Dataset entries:

►

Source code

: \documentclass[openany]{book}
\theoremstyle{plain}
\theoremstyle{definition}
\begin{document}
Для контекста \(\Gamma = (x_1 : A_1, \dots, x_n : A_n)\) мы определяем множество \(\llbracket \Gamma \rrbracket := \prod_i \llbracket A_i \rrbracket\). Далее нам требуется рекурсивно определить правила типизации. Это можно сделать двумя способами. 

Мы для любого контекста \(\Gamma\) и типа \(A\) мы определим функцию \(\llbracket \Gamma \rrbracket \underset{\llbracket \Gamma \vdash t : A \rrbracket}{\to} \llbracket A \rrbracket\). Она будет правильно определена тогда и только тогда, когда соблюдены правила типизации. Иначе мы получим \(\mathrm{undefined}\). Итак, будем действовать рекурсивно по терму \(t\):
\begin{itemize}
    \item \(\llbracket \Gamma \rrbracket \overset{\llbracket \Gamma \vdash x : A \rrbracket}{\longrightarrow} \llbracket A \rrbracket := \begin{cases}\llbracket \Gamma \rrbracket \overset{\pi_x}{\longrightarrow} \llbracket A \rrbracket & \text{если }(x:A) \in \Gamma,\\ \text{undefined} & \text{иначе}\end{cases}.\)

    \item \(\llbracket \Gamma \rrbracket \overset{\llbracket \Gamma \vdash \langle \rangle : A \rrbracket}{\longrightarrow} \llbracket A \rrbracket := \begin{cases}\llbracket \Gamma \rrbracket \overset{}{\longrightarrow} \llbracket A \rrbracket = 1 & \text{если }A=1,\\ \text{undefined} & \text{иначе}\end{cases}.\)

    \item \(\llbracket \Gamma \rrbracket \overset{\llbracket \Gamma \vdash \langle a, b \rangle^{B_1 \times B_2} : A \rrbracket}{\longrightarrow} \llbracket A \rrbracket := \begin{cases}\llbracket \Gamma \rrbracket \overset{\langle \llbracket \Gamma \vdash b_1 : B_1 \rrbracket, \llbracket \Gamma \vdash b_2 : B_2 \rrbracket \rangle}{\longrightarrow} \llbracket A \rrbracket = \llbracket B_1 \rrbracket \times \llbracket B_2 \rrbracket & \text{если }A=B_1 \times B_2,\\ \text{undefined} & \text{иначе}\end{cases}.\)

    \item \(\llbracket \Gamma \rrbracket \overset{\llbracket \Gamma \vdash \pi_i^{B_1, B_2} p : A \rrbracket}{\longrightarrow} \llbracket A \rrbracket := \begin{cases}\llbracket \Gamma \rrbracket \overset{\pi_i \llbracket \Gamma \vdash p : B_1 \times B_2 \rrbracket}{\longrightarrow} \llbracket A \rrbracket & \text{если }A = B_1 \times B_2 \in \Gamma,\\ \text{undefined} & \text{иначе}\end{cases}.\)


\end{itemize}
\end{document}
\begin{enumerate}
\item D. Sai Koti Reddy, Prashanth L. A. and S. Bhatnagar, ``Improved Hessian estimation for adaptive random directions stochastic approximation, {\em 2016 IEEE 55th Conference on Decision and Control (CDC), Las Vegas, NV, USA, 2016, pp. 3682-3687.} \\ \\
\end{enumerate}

◄

Task to carry out: Every record above is to be copied out again exactly as written.

Solution to the exercise:
Source code

: \documentclass[openany]{book}
\theoremstyle{plain}
\theoremstyle{definition}
\begin{document}
Для контекста \(\Gamma = (x_1 : A_1, \dots, x_n : A_n)\) мы определяем множество \(\llbracket \Gamma \rrbracket := \prod_i \llbracket A_i \rrbracket\). Далее нам требуется рекурсивно определить правила типизации. Это можно сделать двумя способами. 

Мы для любого контекста \(\Gamma\) и типа \(A\) мы определим функцию \(\llbracket \Gamma \rrbracket \underset{\llbracket \Gamma \vdash t : A \rrbracket}{\to} \llbracket A \rrbracket\). Она будет правильно определена тогда и только тогда, когда соблюдены правила типизации. Иначе мы получим \(\mathrm{undefined}\). Итак, будем действовать рекурсивно по терму \(t\):
\begin{itemize}
    \item \(\llbracket \Gamma \rrbracket \overset{\llbracket \Gamma \vdash x : A \rrbracket}{\longrightarrow} \llbracket A \rrbracket := \begin{cases}\llbracket \Gamma \rrbracket \overset{\pi_x}{\longrightarrow} \llbracket A \rrbracket & \text{если }(x:A) \in \Gamma,\\ \text{undefined} & \text{иначе}\end{cases}.\)

    \item \(\llbracket \Gamma \rrbracket \overset{\llbracket \Gamma \vdash \langle \rangle : A \rrbracket}{\longrightarrow} \llbracket A \rrbracket := \begin{cases}\llbracket \Gamma \rrbracket \overset{}{\longrightarrow} \llbracket A \rrbracket = 1 & \text{если }A=1,\\ \text{undefined} & \text{иначе}\end{cases}.\)

    \item \(\llbracket \Gamma \rrbracket \overset{\llbracket \Gamma \vdash \langle a, b \rangle^{B_1 \times B_2} : A \rrbracket}{\longrightarrow} \llbracket A \rrbracket := \begin{cases}\llbracket \Gamma \rrbracket \overset{\langle \llbracket \Gamma \vdash b_1 : B_1 \rrbracket, \llbracket \Gamma \vdash b_2 : B_2 \rrbracket \rangle}{\longrightarrow} \llbracket A \rrbracket = \llbracket B_1 \rrbracket \times \llbracket B_2 \rrbracket & \text{если }A=B_1 \times B_2,\\ \text{undefined} & \text{иначе}\end{cases}.\)

    \item \(\llbracket \Gamma \rrbracket \overset{\llbracket \Gamma \vdash \pi_i^{B_1, B_2} p : A \rrbracket}{\longrightarrow} \llbracket A \rrbracket := \begin{cases}\llbracket \Gamma \rrbracket \overset{\pi_i \llbracket \Gamma \vdash p : B_1 \times B_2 \rrbracket}{\longrightarrow} \llbracket A \rrbracket & \text{если }A = B_1 \times B_2 \in \Gamma,\\ \text{undefined} & \text{иначе}\end{cases}.\)


\end{itemize}
\end{document}
\begin{enumerate}
\item D. Sai Koti Reddy, Prashanth L. A. and S. Bhatnagar, ``Improved Hessian estimation for adaptive random directions stochastic approximation, {\em 2016 IEEE 55th Conference on Decision and Control (CDC), Las Vegas, NV, USA, 2016, pp. 3682-3687.} \\ \\
\end{enumerate}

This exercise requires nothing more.